I'm sure that M&S, or Edinburgh Woollen Mill, could come up with a design in a tasteful plaid, with a nice snuggly fleece lining in the hood...

Saturday 27 March 2010

Mess

It's the breadboard that really bugs me. I clean up the kitchen, every Saturday morning, anti-clockwise from the table to the compost bucket, methodically, including clearing the crumbs off the breadboard into the garden for the birds. Then, with it all clear and tidy, off I go to do something else.

And when I come back, no matter how long or short a time it is, someone has been through and made toast, or a sandwich, and there is MESS on the breadboard, crumbs, smears of jam or mayo, a blunt knife with butter on it, a sharp knife as well sometimes, the stalk of a tomato, or a bit of cheese rind, just left.

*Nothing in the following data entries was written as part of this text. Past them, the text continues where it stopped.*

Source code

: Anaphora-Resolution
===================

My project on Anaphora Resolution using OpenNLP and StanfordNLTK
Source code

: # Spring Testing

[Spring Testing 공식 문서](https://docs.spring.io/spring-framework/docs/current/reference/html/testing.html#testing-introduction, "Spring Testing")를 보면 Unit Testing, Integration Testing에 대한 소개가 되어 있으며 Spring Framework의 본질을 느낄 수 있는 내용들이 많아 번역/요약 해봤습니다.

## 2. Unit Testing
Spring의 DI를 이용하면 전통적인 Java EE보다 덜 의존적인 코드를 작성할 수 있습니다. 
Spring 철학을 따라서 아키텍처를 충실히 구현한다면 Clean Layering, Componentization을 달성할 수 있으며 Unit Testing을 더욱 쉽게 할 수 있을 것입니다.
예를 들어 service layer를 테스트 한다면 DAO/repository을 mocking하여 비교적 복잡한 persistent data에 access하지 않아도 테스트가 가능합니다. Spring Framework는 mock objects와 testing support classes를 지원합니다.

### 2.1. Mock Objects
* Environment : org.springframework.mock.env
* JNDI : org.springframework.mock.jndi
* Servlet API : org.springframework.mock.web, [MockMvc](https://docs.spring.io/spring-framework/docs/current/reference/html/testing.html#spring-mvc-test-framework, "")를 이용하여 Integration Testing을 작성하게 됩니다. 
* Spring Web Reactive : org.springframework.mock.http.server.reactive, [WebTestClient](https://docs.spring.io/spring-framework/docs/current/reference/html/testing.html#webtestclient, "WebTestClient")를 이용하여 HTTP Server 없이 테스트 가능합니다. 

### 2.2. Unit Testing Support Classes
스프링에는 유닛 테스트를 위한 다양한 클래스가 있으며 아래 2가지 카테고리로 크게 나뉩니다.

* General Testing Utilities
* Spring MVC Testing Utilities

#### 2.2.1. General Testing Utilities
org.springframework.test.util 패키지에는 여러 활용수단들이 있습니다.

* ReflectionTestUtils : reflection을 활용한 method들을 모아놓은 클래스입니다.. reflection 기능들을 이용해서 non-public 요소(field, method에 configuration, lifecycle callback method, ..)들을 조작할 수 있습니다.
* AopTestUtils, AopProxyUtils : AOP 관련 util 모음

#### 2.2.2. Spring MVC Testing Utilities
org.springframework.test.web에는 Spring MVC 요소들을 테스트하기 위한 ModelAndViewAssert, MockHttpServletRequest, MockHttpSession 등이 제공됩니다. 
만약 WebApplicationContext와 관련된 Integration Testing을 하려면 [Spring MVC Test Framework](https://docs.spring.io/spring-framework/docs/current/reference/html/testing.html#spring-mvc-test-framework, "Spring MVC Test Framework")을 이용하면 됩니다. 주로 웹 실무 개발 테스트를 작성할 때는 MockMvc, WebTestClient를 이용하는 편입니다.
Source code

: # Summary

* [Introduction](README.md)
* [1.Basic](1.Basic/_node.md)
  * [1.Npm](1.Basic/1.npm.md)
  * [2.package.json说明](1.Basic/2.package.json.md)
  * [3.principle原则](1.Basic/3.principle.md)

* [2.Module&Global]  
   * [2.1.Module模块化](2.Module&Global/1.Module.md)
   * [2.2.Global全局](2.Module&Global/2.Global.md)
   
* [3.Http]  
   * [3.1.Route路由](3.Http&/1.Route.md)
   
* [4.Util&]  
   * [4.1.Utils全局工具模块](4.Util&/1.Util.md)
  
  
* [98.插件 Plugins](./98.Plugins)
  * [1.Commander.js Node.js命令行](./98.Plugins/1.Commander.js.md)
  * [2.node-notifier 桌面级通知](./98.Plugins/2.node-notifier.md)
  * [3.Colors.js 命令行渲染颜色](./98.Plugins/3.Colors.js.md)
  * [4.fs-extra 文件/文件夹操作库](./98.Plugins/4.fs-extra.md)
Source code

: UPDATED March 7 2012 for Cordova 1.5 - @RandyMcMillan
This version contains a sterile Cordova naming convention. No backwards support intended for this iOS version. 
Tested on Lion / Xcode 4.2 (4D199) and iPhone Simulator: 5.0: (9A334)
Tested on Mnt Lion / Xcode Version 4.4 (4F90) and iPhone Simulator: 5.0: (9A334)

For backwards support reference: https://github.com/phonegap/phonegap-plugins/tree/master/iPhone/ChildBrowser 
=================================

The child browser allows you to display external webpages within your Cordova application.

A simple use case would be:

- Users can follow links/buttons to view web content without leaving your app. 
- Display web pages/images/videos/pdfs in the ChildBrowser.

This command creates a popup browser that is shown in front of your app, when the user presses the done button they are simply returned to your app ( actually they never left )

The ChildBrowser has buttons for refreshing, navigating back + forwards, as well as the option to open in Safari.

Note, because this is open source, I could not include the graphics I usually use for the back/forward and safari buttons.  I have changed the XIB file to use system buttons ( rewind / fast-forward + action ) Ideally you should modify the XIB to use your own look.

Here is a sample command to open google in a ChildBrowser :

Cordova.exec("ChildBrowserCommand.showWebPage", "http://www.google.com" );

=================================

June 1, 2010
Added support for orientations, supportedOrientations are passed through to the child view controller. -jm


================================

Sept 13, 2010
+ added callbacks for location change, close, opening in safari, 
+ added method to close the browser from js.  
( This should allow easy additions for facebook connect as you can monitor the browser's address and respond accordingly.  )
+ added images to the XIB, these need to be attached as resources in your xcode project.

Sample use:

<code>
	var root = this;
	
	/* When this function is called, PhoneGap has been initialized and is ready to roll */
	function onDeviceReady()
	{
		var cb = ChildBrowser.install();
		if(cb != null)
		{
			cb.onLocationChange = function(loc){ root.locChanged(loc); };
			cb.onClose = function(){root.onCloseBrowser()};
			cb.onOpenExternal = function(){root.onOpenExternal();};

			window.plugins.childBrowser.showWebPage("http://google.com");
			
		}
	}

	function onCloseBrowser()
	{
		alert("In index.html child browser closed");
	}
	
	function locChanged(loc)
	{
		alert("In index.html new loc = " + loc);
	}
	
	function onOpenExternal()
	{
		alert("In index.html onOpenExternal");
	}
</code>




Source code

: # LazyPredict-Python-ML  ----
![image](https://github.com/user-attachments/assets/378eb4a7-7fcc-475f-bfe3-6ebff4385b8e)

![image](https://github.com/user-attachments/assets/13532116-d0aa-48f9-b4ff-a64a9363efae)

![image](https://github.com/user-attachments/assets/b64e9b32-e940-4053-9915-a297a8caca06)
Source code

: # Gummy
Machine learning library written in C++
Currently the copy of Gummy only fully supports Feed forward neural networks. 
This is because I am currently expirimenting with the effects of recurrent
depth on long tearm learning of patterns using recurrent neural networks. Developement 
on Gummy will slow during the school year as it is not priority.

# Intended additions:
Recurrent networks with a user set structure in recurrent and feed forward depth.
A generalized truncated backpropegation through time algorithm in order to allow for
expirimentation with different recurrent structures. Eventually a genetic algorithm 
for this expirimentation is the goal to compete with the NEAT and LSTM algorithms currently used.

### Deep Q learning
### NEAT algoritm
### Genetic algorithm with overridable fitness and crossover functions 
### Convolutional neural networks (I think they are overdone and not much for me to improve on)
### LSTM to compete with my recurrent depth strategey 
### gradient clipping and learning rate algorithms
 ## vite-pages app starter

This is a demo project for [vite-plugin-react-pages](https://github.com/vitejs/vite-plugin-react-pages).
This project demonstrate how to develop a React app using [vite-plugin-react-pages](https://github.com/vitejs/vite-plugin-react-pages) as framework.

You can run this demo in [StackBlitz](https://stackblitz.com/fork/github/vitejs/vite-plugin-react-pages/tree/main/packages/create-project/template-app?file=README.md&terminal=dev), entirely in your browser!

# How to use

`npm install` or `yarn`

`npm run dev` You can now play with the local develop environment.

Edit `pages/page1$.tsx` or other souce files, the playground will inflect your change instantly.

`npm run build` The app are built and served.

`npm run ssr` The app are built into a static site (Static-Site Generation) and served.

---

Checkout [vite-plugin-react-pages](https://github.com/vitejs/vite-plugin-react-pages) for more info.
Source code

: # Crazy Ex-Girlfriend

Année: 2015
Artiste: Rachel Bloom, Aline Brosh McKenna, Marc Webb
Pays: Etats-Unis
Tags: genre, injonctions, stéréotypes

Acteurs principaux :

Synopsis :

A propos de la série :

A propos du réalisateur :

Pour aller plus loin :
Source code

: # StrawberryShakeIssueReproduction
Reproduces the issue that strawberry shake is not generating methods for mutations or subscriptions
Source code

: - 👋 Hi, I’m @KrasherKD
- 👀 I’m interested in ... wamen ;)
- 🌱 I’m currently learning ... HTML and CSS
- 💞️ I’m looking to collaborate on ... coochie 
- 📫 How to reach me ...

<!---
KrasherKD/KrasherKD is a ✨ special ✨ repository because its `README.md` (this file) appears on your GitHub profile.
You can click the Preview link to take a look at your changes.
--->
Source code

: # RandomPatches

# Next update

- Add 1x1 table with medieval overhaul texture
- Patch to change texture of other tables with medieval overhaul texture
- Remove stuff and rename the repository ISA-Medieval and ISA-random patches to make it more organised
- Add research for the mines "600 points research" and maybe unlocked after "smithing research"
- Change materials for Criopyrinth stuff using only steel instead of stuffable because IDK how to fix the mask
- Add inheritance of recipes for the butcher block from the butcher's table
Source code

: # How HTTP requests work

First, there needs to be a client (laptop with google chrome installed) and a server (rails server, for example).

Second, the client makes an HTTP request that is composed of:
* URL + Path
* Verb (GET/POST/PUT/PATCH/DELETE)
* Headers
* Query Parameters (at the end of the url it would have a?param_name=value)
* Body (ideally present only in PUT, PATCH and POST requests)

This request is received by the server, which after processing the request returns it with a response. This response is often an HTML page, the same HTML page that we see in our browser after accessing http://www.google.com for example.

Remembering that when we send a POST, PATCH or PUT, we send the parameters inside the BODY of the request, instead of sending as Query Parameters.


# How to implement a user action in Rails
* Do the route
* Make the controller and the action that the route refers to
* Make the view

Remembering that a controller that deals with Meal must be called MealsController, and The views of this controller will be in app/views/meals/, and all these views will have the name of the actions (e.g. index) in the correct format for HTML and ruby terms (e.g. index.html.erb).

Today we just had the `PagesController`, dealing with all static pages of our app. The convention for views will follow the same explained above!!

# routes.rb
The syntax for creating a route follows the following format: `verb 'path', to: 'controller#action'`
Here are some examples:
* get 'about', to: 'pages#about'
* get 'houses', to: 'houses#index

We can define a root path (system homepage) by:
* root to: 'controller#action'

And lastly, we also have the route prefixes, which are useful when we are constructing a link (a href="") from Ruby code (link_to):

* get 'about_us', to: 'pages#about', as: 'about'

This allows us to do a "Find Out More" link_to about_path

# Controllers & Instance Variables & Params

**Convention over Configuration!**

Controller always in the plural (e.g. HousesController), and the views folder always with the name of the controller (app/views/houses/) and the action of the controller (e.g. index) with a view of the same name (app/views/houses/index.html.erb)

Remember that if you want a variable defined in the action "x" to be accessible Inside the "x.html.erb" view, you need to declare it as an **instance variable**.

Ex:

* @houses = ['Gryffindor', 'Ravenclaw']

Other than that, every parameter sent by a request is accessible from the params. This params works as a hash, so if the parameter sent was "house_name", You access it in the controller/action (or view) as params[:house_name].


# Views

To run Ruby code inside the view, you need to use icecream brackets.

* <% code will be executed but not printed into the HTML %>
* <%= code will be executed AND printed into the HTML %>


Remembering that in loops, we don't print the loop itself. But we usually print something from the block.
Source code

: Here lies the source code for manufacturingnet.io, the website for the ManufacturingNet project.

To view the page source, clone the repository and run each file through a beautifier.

So I clear it all up, wipe down the breadboard etc etc. Go back to whatever it was I was doing, or something else.

A bit later - yes, breadboard all messy again.

Drives me BONKERS.

Thursday 25 March 2010

Equinox

At last, the days are longer than the nights. The birds are starting to sing before the alarm goes off (noisy little buggers) and it isn't quite dark when I get home from work. There are frogs, and spawn, in the pond; the first daffodils are opening; and there are buds on the fruit trees. Everything is warm, and moving at last.

Hurrah!

Saturday 20 March 2010

Sorry for silence

A big apology to my loyal reader (that's you, Mrs Trellis of North Wales) for such a long gap between posts. I have been very preoccupied with a lot of things lately, most of them work-related but some of them domestic. I remember that back in November I was saying that everything would get better once Christmas was out of the way; now I am saying the same thing about Easter.

You see, it takes me quite a long time to deliver a blog post. I really don't think that life should be mistaken for art and I abhor the casual stream-of-conciousness type of utterance, all incoherent rant or rave on the spur of the moment. Nothing we say is without some kind of moderation - there is always the smallest of gaps between what we think and what we actually say, and it's no bad thing to stretch that gap before putting finger to keyboard. We all edit our feelings and our memories, sometimes to the extent that after a lapse of years we can no longer remember what did happen and what we wished had happened - we all re-work our experiences. I'm not a big fan of Wordsworth, but I can sign up to his definition of art (of poetry, in his case) as "emotion recollected in tranquility".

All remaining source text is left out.